Streaming Command Failed!

Command I use to run it:

hadoop jar /usr/local/Cellar/hadoop/2.6.0/libexec/share/hadoop/tools/lib/hadoop-streaming-2.6.0.jar \
-D mapreduce.job.reduces=1 \
-file map.py \
-mapper map.py \
-file reduce.py \
-reducer reduce.py \
-input file:///Users/brunomacedo/Desktop/Big-Data/articles \
-output file:///Users/brunomacedo/Desktop/Big-Data/output

If I take out the line print (os.environ['mapreduce_map_input_file']) it works perfectly. The purpose of this line is to print the name of the input file where the word count came from. Anyway, I did this just to test this command, because I need to use it in a more complicated project.

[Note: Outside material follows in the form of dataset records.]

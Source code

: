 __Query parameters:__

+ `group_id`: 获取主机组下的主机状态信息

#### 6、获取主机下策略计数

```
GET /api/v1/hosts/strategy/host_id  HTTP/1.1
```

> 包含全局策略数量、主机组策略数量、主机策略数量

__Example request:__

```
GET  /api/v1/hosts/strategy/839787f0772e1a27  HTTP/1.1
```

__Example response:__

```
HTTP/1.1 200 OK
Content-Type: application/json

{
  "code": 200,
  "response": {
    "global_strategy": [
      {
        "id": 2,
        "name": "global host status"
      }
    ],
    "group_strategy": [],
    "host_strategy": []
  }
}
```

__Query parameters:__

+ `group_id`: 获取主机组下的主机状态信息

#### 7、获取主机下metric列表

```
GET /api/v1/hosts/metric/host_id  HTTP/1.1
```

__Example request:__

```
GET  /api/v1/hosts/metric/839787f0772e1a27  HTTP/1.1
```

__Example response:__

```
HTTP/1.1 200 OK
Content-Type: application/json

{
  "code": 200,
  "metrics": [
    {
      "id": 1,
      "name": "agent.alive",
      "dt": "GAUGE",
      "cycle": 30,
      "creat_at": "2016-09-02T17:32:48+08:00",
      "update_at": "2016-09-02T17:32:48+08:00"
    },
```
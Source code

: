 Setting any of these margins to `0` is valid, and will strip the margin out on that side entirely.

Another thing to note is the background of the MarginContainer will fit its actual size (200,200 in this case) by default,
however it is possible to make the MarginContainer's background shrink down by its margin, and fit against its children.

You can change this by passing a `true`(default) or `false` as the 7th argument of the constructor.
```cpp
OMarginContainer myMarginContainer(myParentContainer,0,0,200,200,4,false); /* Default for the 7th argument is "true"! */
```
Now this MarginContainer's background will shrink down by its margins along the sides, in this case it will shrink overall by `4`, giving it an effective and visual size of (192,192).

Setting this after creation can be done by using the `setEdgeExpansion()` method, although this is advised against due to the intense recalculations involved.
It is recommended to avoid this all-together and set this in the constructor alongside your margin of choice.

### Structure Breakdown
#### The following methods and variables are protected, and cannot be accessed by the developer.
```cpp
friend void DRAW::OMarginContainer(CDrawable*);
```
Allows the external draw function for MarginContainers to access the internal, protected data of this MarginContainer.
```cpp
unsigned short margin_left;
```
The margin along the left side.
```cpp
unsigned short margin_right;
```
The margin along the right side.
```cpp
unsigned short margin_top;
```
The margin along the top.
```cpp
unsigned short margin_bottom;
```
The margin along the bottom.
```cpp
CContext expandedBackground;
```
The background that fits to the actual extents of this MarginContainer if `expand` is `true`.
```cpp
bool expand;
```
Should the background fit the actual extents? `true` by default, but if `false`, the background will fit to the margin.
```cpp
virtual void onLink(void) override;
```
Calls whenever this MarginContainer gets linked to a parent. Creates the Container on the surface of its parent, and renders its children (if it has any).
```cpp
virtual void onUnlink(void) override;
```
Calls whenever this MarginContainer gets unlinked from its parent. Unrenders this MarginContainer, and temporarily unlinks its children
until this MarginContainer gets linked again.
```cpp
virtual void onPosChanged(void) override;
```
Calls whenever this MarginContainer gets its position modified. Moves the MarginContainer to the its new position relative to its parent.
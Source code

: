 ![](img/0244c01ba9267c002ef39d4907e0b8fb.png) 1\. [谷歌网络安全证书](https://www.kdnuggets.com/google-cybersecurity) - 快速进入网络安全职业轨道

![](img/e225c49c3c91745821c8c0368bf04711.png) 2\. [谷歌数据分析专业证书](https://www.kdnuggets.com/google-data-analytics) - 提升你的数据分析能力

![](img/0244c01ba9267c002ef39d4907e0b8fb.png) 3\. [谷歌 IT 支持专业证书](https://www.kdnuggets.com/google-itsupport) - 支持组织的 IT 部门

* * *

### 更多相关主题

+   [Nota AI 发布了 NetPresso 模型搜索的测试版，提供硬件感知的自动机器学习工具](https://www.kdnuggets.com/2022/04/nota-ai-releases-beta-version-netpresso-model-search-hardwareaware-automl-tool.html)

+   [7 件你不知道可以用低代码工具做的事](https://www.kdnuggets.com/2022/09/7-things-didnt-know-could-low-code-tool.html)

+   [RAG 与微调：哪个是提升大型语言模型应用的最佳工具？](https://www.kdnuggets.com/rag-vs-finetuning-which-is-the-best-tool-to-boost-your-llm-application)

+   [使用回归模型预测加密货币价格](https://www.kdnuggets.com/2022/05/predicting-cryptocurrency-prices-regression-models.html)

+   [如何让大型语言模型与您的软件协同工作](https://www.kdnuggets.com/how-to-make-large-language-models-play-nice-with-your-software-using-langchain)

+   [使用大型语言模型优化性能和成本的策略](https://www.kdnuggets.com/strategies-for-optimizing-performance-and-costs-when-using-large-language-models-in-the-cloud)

Can someone please help me what is wrong with this call? Thank you very much!

Edit:

I am using Hadoop 2.6.0


Solution

  • It didn't work when I called os.environ['mapreduce_map_input_file'] or os.environ['map_input_file'] in the reduce file. But it works in the map file. It makes sense, as the reducer is not able to know from which input file your mapper output comes from (unless you send that information directly from the mapper).

    I was unable to run just os.environ['mapreduce_map_input_file'] or os.environ['map_input_file'] directly. But using this in the mapper seems to consistently work:

    try:
        input_file = os.environ['mapreduce_map_input_file']
    except KeyError:
        input_file = os.environ['map_input_file']